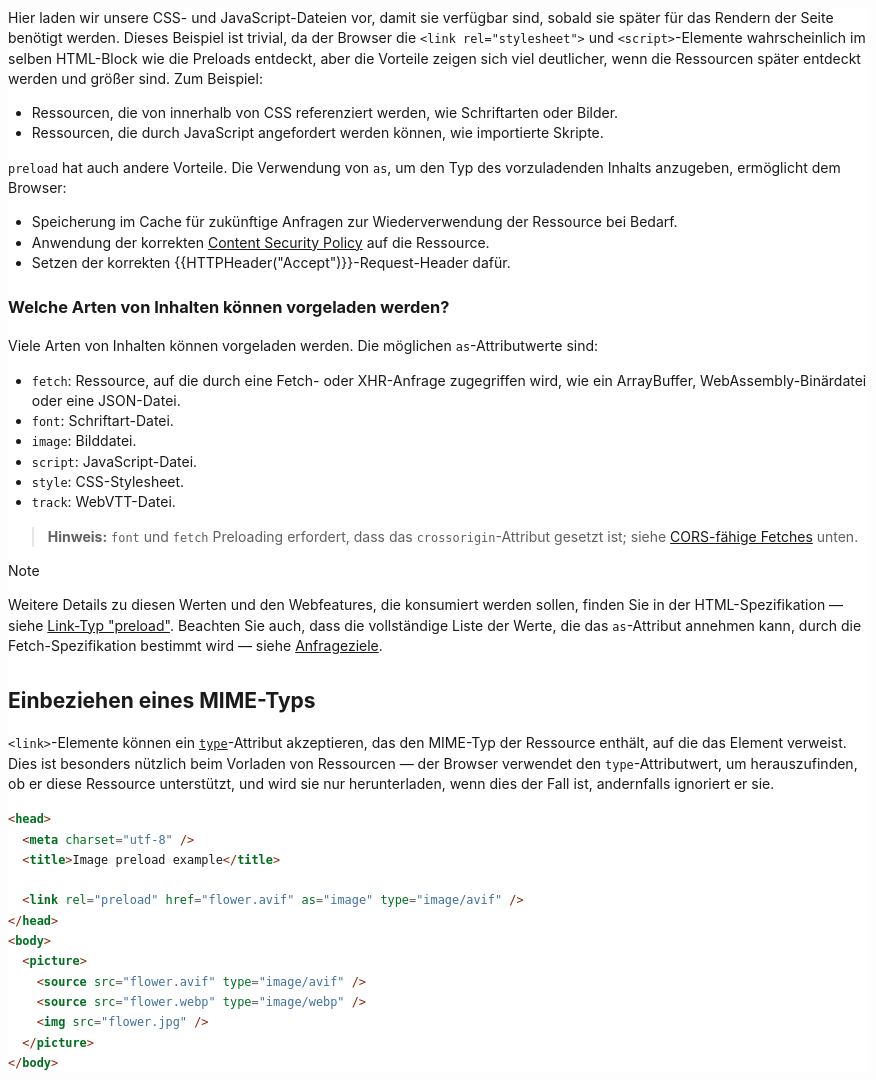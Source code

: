 Hier laden wir unsere CSS- und JavaScript-Dateien vor, damit sie verfügbar sind, sobald sie später für das Rendern der Seite benötigt werden. Dieses Beispiel ist trivial, da der Browser die `<link rel="stylesheet">` und `<script>`-Elemente wahrscheinlich im selben HTML-Block wie die Preloads entdeckt, aber die Vorteile zeigen sich viel deutlicher, wenn die Ressourcen später entdeckt werden und größer sind. Zum Beispiel:

- Ressourcen, die von innerhalb von CSS referenziert werden, wie Schriftarten oder Bilder.
- Ressourcen, die durch JavaScript angefordert werden können, wie importierte Skripte.

`preload` hat auch andere Vorteile. Die Verwendung von `as`, um den Typ des vorzuladenden Inhalts anzugeben, ermöglicht dem Browser:

- Speicherung im Cache für zukünftige Anfragen zur Wiederverwendung der Ressource bei Bedarf.
- Anwendung der korrekten [Content Security Policy](/de/docs/Web/HTTP/Guides/CSP) auf die Ressource.
- Setzen der korrekten {{HTTPHeader("Accept")}}-Request-Header dafür.

### Welche Arten von Inhalten können vorgeladen werden?

Viele Arten von Inhalten können vorgeladen werden. Die möglichen `as`-Attributwerte sind:

- `fetch`: Ressource, auf die durch eine Fetch- oder XHR-Anfrage zugegriffen wird, wie ein ArrayBuffer, WebAssembly-Binärdatei oder eine JSON-Datei.
- `font`: Schriftart-Datei.
- `image`: Bilddatei.
- `script`: JavaScript-Datei.
- `style`: CSS-Stylesheet.
- `track`: WebVTT-Datei.

> **Hinweis:** `font` und `fetch` Preloading erfordert, dass das `crossorigin`-Attribut gesetzt ist; siehe [CORS-fähige Fetches](#cors-fähige_fetches) unten.

> [!NOTE]
> Weitere Details zu diesen Werten und den Webfeatures, die konsumiert werden sollen, finden Sie in der HTML-Spezifikation — siehe [Link-Typ "preload"](https://html.spec.whatwg.org/#match-preload-type). Beachten Sie auch, dass die vollständige Liste der Werte, die das `as`-Attribut annehmen kann, durch die Fetch-Spezifikation bestimmt wird — siehe [Anfrageziele](https://fetch.spec.whatwg.org/#concept-request-destination).

## Einbeziehen eines MIME-Typs

`<link>`-Elemente können ein [`type`](/de/docs/Web/HTML/Element/link#type)-Attribut akzeptieren, das den MIME-Typ der Ressource enthält, auf die das Element verweist. Dies ist besonders nützlich beim Vorladen von Ressourcen — der Browser verwendet den `type`-Attributwert, um herauszufinden, ob er diese Ressource unterstützt, und wird sie nur herunterladen, wenn dies der Fall ist, andernfalls ignoriert er sie.

```html
<head>
  <meta charset="utf-8" />
  <title>Image preload example</title>

  <link rel="preload" href="flower.avif" as="image" type="image/avif" />
</head>
<body>
  <picture>
    <source src="flower.avif" type="image/avif" />
    <source src="flower.webp" type="image/webp" />
    <img src="flower.jpg" />
  </picture>
</body>
```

· · · · ·

» **WORK INSTRUCTIONS**
Each record above must be retyped exactly, minus its pictures.

» **EXERCISE ANSWER**
Source code

: Hier laden wir unsere CSS- und JavaScript-Dateien vor, damit sie verfügbar sind, sobald sie später für das Rendern der Seite benötigt werden. Dieses Beispiel ist trivial, da der Browser die `<link rel="stylesheet">` und `<script>`-Elemente wahrscheinlich im selben HTML-Block wie die Preloads entdeckt, aber die Vorteile zeigen sich viel deutlicher, wenn die Ressourcen später entdeckt werden und größer sind. Zum Beispiel:

- Ressourcen, die von innerhalb von CSS referenziert werden, wie Schriftarten oder Bilder.
- Ressourcen, die durch JavaScript angefordert werden können, wie importierte Skripte.

`preload` hat auch andere Vorteile. Die Verwendung von `as`, um den Typ des vorzuladenden Inhalts anzugeben, ermöglicht dem Browser:

- Speicherung im Cache für zukünftige Anfragen zur Wiederverwendung der Ressource bei Bedarf.
- Anwendung der korrekten [Content Security Policy](/de/docs/Web/HTTP/Guides/CSP) auf die Ressource.
- Setzen der korrekten {{HTTPHeader("Accept")}}-Request-Header dafür.

### Welche Arten von Inhalten können vorgeladen werden?

Viele Arten von Inhalten können vorgeladen werden. Die möglichen `as`-Attributwerte sind:

- `fetch`: Ressource, auf die durch eine Fetch- oder XHR-Anfrage zugegriffen wird, wie ein ArrayBuffer, WebAssembly-Binärdatei oder eine JSON-Datei.
- `font`: Schriftart-Datei.
- `image`: Bilddatei.
- `script`: JavaScript-Datei.
- `style`: CSS-Stylesheet.
- `track`: WebVTT-Datei.

> **Hinweis:** `font` und `fetch` Preloading erfordert, dass das `crossorigin`-Attribut gesetzt ist; siehe [CORS-fähige Fetches](#cors-fähige_fetches) unten.

> [!NOTE]
> Weitere Details zu diesen Werten und den Webfeatures, die konsumiert werden sollen, finden Sie in der HTML-Spezifikation — siehe [Link-Typ "preload"](https://html.spec.whatwg.org/#match-preload-type). Beachten Sie auch, dass die vollständige Liste der Werte, die das `as`-Attribut annehmen kann, durch die Fetch-Spezifikation bestimmt wird — siehe [Anfrageziele](https://fetch.spec.whatwg.org/#concept-request-destination).

## Einbeziehen eines MIME-Typs

`<link>`-Elemente können ein [`type`](/de/docs/Web/HTML/Element/link#type)-Attribut akzeptieren, das den MIME-Typ der Ressource enthält, auf die das Element verweist. Dies ist besonders nützlich beim Vorladen von Ressourcen — der Browser verwendet den `type`-Attributwert, um herauszufinden, ob er diese Ressource unterstützt, und wird sie nur herunterladen, wenn dies der Fall ist, andernfalls ignoriert er sie.

```html
<head>
  <meta charset="utf-8" />
  <title>Image preload example</title>

  <link rel="preload" href="flower.avif" as="image" type="image/avif" />
</head>
<body>
  <picture>
    <source src="flower.avif" type="image/avif" />
    <source src="flower.webp" type="image/webp" />
    <img src="flower.jpg" />
  </picture>
</body>
```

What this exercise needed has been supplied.